I'm trying to wrap my head around the most efficient way to deal with arrays of indeterminate size as outputs of RS kernels. I would send the index of the last relevant array slot in the out allocation, but I learned in the answer to my previous question, there's not a good way to pass a global back to java after kernel execution. I've decided to "zoom out" the process again which lead me to the pattern below.
For example let's say we have an input allocation containing a struct (or structs) that that contains two arrays of polar coordinates; something like set_pair from bellow:
typedef struct polar_tag{
uint8_t angle;
uint32_t mag;
} polar;
typedef struct polar_set_tag{
uint8_t filled_slots;
polar coordinates[60];
} polar_set;
typedef struct set_pair_tag{
polar_set probe_set;
polar_set candidate_set;
} set_pair;
We want to find similar coordinate pairs between the sets so we set up a kernel to decide which (if any) of the polar coordinates are similar.

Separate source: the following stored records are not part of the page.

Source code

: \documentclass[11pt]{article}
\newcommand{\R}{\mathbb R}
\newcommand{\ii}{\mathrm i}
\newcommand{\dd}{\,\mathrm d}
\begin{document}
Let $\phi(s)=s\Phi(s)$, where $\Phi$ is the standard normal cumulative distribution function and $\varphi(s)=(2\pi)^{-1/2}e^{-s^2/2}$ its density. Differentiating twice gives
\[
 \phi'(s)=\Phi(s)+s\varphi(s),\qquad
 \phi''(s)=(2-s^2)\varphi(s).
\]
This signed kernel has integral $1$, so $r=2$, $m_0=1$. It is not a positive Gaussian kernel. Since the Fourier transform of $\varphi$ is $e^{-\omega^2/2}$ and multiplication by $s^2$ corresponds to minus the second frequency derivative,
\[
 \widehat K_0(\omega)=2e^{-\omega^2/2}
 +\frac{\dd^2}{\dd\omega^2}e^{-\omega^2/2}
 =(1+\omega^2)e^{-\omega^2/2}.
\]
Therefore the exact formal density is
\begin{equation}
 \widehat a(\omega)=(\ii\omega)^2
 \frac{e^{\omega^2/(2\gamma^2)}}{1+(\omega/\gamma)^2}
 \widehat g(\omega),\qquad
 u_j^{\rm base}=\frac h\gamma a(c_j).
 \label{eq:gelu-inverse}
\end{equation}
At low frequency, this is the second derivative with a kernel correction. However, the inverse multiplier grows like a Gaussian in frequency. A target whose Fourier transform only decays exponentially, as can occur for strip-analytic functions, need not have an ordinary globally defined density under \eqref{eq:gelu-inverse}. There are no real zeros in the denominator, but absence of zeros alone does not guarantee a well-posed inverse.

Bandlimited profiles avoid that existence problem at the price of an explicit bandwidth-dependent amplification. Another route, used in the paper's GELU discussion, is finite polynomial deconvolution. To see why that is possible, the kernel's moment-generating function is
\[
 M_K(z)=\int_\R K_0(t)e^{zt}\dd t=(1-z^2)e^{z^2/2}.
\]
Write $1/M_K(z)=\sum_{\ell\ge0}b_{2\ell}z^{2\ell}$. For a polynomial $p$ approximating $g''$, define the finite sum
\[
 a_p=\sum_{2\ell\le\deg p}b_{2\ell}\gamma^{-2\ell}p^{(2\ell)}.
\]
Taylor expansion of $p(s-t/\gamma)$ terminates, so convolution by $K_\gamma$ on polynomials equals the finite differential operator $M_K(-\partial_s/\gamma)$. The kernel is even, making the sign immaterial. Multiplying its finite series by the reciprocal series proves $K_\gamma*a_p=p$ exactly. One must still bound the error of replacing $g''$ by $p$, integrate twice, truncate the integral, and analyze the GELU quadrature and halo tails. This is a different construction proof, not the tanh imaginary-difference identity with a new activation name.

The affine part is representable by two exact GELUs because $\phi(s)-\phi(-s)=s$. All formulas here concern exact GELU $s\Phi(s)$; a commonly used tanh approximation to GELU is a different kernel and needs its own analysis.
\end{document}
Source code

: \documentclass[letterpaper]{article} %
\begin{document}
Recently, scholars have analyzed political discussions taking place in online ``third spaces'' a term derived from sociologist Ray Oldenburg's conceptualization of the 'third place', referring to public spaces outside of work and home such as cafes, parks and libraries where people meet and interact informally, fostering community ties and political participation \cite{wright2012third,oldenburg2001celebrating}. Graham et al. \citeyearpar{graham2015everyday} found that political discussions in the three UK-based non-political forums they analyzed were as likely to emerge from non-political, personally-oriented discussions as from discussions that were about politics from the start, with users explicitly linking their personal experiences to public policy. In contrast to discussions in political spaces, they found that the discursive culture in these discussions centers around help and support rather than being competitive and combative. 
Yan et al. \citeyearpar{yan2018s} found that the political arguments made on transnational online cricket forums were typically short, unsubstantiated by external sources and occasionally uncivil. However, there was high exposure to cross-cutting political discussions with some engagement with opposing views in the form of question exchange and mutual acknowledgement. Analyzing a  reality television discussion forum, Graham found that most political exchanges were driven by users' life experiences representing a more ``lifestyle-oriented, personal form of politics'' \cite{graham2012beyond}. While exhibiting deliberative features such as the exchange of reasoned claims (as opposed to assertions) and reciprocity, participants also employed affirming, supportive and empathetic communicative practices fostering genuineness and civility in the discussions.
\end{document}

If they're similar we load it into an output allocation that looks something like "matching_set":
typedef struct matching_pair_tag{
uint8_t probe_index;
uint8_t candidate_index;
} matching_pair;
typedef struct matching_set_tag{
matching_pair pairs[120];
uint8_t filled_slots;
} matching_set;
Is creating allocations with instructions like "filled_slots" the most efficient (or only) way to handle this sort of indeterminate I/O with RS or is there a better way?
I think the way I would try to approach this is to do a two pass.
For the 0-2 case:
Setup: for each coordinate, allocate an array to hold the max expected number of pairs (2).
Pass 1: run over coords, look for pairs by comparing the current item to a subset of other coords. Choose subset to avoid duplicate answers when the kernel runs on the other coord being compared.
Pass 2: Merge the results from #1 back into a list or whatever other data structure you want. Could run as an invokable if the number of coordinates is small.
For the 0-N case:
This gets a lot harder. I'd likely do something similar to what's above but with the per-coord array sized for a typical number of pairs. For the (hopefully small) number of overflows, use atomics to reserve a slot in an overflow buffer. The catch here is I think most GPU drivers would not be very happy with the atomics today. Would run very well on the CPU ref.
There are a lot of ways to go about this. One important decision point revolves around how expensive the comparison is to find the points vs the cost of writing the result.